4. The purpose of my declaration is to support Petitioners Petition for Waiver of 10 C.F.R.

§§ 51.53(c)(3)(i), 51.53(c)(ii)(L), 51.71(d), 51.95(c)(1), and 10 C.F.R. Part 51, Subpart A, Appendix B, Table B-1 to Allow Consideration of Category 1 NEPA Issues (Waiver Petition). The Petition is presented in Section V of Hearing Request and Petition to Intervene by Beyond Nuclear and the Sierra Club (Sept. 27, 2021) (Hearing Request),

which has been submitted to the NRC.

5. I am responsible for the contents of the Waiver Petition, including its assertion that application of the regulations from which Petitioners seek an exemption would not serve the purposes for which the rules were adopted. I am also responsible for identifying, with particularity, the specific aspects of the subject matter of this proceeding that should be

2 considered in a full environmental analysis that is compliant with the procedural requirements of the National Environmental Policy Act (NEPA).

6. The factual assertions in the Waiver Petition and Hearing Request are based on the expert opinion of Mr.
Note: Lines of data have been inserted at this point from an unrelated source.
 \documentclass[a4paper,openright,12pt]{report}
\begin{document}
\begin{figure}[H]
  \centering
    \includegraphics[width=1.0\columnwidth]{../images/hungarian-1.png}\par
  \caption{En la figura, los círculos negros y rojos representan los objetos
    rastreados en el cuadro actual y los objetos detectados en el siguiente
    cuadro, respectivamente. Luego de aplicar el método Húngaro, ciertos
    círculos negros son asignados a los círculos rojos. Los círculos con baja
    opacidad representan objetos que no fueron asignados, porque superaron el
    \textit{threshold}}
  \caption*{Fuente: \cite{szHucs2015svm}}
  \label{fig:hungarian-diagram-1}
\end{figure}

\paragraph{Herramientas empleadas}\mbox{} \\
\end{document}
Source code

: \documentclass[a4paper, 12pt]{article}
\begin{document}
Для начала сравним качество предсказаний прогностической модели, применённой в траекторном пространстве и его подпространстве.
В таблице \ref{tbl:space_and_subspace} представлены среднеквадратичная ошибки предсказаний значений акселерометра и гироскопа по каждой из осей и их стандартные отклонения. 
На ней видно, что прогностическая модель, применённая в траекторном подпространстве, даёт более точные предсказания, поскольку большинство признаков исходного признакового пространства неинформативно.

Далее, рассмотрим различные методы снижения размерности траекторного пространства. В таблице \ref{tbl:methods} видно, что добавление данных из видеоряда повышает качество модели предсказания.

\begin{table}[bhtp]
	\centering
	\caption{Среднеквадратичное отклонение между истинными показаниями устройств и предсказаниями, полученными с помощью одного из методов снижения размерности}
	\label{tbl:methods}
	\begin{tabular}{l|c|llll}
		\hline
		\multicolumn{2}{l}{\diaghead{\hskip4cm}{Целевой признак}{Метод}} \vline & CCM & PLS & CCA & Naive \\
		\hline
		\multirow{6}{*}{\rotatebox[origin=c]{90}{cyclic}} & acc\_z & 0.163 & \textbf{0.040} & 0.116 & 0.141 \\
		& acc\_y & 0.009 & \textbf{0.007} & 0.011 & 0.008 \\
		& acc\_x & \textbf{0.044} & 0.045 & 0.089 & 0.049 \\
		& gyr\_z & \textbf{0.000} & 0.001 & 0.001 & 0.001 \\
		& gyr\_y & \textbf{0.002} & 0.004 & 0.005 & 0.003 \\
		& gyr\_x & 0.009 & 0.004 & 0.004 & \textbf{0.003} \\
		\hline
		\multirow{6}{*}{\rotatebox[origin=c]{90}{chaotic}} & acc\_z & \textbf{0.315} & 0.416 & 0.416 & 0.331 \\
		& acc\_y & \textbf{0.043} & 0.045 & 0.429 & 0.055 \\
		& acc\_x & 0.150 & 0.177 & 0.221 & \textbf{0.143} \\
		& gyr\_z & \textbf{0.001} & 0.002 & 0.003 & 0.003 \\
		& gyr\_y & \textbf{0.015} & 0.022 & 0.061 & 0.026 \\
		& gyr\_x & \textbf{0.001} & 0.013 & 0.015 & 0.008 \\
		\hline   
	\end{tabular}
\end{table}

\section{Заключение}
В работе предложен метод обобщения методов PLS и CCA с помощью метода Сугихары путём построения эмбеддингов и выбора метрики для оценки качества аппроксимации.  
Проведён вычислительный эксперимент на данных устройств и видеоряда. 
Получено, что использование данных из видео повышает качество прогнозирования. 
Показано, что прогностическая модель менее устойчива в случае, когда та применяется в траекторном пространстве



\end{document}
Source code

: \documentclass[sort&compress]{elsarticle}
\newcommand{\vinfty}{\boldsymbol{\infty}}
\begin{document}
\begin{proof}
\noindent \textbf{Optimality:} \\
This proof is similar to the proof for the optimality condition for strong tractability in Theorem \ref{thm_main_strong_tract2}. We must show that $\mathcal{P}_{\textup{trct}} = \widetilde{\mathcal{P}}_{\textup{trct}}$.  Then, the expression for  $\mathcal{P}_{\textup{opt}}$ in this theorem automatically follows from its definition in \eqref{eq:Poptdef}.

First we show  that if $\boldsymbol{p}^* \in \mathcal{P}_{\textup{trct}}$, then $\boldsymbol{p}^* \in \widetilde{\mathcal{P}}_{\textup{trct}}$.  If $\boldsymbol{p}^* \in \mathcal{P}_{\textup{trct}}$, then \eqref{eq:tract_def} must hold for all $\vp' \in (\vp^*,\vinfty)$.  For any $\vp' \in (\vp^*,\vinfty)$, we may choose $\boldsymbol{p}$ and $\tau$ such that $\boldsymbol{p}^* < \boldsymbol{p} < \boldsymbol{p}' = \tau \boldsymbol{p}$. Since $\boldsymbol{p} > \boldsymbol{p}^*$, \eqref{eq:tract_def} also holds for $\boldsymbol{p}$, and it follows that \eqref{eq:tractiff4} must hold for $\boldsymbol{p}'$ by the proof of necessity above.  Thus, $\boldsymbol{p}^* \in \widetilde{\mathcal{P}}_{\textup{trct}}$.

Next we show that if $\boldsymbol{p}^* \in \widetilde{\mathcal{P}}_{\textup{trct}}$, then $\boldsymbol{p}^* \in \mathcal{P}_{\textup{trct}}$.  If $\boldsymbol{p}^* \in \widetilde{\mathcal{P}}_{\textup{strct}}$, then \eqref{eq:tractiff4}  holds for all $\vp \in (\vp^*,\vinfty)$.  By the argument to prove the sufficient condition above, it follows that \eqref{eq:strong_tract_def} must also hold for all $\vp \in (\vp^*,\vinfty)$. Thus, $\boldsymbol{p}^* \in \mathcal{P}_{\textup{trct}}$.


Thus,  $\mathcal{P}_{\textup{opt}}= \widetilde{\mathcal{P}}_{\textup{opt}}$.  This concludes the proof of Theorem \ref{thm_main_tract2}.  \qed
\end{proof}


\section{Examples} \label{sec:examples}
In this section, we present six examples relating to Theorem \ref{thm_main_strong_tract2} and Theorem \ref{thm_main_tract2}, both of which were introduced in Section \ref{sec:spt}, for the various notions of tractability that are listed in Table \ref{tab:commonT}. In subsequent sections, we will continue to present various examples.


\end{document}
Jeffrey Mitman, as set forth in his Declaration (Attachment 1 to PetitionersHearing Request) and his Expert Report, NRC Relicensing Crisis at Oconee Nuclear Station: Stop Duke From Sending Safety Over the Jocassee Dam (Sept. 2021)

(Exhibit 1 to Mr. Mitmans Declaration). Mr. Mitmans Expert Report, in turn, is based on publicly available documents generated by Duke Energy Corp. (Duke) and the NRC.

7. I have no reason to question the veracity of the facts recited by Mr. Mitman or the reliability of his expert opinion. Thus, my representation of the content of his Expert Report and the documents he relies on is true and correct to the best of my knowledge.

And the legal opinions expressed in the Waiver Petition are based on my best professional judgment.